Wilcox is made up of families spanning three and four generations. All are tied to agriculture, either through the direct production of grain and livestock or through ag-related businesses and industries in Wilcox or nearby towns.
Like many Nebraska towns, Wilcox owes its existence to the coming of the railroad. The first settler was Charles Walker, who in 1872 established Walker’s Ranch as a station on the government mail route from Kearney City to the Republican Valley. It was located east and north of the current town site. A year later, it was purchased by Deputy U.S. Marshal Ball, who homesteaded the quarter section on which the ranch was located. It grew to include a post office in 1874, school in 1877, and store in 1879.
The current town of Wilcox was established by Henry Wilcox, a businessman and lawyer in Alma. He and his partner, W.R. Sapp, bought the 240-acre town site shortly before the railroad arrived.
The Bank of Wilcox opened in June 1886 with $10,000 in capital, the Keene Post Office moved to this location and by 1887 the Burlington & Missouri River Railroad had completed construction of its Wilcox line.
Other businesses that helped to make Wilcox a complete town included: general stores, a hardware, furniture and drug store, lumber companies, farm implement dealers, a newspaper (“Wilcox Beacon”), grain elevator, brick yard, flour mill, and the railroad offices for the Kansas City & Omaha line.
The first village windmill was set up in 1888, board sidewalks were installed, and other city services were added.
A unique attraction, built in 1893, was a horse racing track just north of town. It covered 85 acres. A trotter association was organized in 1894 and before the track closed in the early 1900s, greyhound races were also held.
The fire department was called to major fires in 1900 and 1901, plus 1911, when the opera house was destroyed. That led to the construction of a water system. A power and light franchise started in 1916. Members of the Eastern Star established the first library in 1922.
A school was established in the late 1870s. Classes were held at the local store until 1888. A new building was constructed in 1909 and bus service began in 1921. A fire destroyed the school building in 1949, so classes were held at various locations around town until a new brick building was completed in 1950. Wilcox maintains a K-12 school.
Although the last train traveled through Wilcox in the mid-1980s, other services have expanded over the years. The town has a swimming pool, tennis and basketball courts, a city park, use of the town hall, a Lions Hall, and the continued service of one rural and three town churches. There is also a bank and many businesses that provide the basic services, plus a number of specialty shops operated out of individuals’ homes.
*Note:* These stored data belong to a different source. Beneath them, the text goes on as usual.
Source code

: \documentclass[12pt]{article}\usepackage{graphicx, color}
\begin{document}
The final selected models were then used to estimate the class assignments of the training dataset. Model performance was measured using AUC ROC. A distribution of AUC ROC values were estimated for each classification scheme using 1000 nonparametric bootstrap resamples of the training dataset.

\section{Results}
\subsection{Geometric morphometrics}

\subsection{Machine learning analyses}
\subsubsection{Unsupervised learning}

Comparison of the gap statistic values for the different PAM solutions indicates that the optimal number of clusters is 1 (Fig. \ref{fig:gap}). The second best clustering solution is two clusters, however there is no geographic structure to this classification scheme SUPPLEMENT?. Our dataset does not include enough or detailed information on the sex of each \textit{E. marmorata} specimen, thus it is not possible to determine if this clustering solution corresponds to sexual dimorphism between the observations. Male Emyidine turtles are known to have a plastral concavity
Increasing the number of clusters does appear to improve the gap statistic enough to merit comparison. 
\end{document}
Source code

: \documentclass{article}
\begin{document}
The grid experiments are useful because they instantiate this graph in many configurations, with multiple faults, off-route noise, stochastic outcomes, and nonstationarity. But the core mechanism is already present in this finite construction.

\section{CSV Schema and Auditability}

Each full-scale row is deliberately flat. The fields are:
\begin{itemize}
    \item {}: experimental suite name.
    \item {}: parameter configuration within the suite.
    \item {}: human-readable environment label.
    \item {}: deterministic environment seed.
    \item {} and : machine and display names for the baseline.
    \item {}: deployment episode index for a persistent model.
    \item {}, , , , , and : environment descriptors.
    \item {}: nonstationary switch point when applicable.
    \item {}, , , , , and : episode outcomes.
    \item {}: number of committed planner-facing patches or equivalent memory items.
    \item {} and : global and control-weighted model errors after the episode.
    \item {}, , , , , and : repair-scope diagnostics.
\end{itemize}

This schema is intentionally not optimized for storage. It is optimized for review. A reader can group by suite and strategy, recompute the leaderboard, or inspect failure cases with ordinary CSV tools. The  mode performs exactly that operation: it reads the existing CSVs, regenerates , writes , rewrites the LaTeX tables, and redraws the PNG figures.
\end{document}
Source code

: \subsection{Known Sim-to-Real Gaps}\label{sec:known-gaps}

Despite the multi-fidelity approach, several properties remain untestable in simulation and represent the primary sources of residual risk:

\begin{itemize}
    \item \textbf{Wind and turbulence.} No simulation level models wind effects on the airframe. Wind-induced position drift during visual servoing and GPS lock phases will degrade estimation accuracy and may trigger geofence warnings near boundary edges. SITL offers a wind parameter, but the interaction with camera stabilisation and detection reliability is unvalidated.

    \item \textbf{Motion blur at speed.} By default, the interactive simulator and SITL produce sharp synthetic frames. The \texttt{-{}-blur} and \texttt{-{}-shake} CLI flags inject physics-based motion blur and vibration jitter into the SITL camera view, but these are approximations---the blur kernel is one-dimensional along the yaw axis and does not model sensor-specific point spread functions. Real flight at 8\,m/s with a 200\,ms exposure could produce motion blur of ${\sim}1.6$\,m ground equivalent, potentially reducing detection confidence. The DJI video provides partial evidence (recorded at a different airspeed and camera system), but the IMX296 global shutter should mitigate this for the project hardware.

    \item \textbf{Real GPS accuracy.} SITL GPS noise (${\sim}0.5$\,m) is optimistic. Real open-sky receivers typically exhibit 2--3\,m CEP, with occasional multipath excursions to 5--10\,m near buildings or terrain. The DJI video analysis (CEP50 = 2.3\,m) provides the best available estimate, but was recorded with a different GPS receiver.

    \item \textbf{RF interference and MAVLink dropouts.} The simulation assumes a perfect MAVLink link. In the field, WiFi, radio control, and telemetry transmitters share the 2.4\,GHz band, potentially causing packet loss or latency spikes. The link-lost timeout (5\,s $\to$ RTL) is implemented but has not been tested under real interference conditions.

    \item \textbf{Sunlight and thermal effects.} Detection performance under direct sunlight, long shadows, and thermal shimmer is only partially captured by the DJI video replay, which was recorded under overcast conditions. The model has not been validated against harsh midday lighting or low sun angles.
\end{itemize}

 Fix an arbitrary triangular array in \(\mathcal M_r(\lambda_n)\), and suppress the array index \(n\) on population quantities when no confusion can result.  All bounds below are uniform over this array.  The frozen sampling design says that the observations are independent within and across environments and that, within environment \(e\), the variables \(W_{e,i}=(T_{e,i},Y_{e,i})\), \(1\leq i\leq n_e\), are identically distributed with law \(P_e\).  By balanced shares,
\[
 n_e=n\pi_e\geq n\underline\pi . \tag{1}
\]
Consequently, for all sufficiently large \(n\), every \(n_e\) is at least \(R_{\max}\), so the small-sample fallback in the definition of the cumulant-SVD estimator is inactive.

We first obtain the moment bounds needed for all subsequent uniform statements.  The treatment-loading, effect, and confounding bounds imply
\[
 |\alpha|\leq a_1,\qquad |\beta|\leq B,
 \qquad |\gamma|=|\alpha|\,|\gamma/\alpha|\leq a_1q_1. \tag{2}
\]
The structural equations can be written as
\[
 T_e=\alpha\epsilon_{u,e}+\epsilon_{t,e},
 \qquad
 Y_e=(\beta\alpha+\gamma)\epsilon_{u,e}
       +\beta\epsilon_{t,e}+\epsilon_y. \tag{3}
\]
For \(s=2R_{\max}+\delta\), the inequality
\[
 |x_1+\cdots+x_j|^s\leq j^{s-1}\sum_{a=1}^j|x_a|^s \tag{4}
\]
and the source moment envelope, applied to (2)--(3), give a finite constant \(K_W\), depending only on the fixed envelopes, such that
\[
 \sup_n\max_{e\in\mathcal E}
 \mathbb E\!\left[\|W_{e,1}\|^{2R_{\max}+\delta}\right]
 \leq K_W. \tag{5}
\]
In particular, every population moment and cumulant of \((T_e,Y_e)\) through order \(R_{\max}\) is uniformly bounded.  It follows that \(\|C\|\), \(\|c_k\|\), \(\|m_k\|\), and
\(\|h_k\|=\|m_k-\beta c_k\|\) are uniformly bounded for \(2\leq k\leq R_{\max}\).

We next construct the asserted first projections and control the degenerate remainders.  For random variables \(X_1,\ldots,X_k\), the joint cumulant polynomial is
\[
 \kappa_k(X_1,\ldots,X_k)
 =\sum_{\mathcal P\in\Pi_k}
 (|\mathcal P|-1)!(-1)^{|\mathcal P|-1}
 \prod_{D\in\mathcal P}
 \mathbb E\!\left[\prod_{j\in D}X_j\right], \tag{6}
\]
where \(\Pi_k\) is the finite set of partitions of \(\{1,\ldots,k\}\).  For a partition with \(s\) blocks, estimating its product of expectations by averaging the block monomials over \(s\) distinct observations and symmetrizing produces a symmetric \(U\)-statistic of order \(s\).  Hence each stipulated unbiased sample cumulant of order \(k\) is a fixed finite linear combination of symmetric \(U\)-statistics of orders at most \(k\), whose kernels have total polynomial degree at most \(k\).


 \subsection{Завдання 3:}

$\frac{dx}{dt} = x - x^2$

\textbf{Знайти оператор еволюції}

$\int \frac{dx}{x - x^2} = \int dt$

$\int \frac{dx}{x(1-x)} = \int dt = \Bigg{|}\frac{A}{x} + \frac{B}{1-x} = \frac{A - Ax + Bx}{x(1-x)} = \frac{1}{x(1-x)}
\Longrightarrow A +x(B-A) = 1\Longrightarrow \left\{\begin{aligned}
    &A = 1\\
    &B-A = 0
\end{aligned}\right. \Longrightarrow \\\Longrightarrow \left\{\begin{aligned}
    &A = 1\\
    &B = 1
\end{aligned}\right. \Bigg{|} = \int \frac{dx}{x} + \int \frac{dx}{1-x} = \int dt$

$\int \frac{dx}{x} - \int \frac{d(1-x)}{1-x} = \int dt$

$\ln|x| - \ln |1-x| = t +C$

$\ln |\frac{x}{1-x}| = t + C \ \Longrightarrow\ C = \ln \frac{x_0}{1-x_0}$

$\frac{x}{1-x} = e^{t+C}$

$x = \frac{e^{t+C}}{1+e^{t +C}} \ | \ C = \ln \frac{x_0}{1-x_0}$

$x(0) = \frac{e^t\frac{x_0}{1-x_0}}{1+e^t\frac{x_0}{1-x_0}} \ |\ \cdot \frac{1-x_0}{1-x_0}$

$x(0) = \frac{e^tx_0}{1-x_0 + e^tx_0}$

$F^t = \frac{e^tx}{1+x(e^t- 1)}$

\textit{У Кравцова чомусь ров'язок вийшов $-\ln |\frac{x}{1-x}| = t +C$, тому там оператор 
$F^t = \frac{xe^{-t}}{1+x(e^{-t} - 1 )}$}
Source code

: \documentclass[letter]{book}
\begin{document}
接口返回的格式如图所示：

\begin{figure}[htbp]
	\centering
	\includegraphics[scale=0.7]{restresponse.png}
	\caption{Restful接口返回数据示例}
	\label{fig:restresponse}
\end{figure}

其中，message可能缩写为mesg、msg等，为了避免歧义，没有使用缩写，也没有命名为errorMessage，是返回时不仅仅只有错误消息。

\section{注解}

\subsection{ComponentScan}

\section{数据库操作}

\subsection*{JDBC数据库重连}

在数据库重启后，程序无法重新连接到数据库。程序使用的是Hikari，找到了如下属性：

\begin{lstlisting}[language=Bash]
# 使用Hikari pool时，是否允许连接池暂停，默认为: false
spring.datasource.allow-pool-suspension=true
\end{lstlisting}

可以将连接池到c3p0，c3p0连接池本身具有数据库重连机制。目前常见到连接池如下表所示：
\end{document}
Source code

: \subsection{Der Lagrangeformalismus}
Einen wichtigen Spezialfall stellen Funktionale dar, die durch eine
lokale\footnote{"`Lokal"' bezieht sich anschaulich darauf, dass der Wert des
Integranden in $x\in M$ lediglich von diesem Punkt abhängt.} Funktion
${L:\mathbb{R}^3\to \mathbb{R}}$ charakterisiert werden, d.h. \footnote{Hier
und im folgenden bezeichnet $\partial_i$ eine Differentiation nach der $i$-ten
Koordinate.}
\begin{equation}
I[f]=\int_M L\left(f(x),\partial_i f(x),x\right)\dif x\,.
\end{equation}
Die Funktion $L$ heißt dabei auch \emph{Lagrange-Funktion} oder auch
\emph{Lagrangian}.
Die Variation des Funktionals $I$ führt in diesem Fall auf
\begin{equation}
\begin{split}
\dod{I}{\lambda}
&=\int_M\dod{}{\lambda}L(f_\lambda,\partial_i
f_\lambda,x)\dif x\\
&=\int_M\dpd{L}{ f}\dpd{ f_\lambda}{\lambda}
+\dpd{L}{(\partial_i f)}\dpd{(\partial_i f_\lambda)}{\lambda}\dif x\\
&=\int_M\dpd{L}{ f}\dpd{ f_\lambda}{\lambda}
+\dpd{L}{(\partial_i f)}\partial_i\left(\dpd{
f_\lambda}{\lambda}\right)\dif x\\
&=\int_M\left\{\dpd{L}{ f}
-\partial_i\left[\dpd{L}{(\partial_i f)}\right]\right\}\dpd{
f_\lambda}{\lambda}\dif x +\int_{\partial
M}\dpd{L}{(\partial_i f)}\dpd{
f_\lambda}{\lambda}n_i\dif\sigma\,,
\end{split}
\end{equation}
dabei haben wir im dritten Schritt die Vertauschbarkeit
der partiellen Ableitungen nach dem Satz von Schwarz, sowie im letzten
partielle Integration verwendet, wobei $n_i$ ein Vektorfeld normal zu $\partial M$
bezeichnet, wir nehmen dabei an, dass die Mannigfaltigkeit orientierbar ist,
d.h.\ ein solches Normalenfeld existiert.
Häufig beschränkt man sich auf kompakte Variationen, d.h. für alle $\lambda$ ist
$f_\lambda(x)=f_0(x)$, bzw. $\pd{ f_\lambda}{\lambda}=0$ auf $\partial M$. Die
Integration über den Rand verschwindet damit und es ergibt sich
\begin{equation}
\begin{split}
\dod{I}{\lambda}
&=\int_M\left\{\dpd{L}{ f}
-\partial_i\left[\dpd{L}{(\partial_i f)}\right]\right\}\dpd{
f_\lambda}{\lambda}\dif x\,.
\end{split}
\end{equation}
Recreation, outdoor and entertainment activities, are centered around high school sports, music, and drama events. In addition to steam, craft and hobby shows, and work at the Sacramento-Wilcox Game Management Area west of town, Wilcox has hosted a number of special events during its history. The Farmers Institute met at Bradford Hall in 1897 to promote better farming methods and a bandstand was built that same year for a visit by politician William Jennings Bryan. Chautauquas were held in the early 1900s and movies were shown at the town hall for many years.
Wilcox residents have been very civic-minded. Five representatives to the state legislature have come from the community. Wilcox also has hosted visits by Speaker of the House Carl Albert, Senator Edward Zorinsky, and seven governors.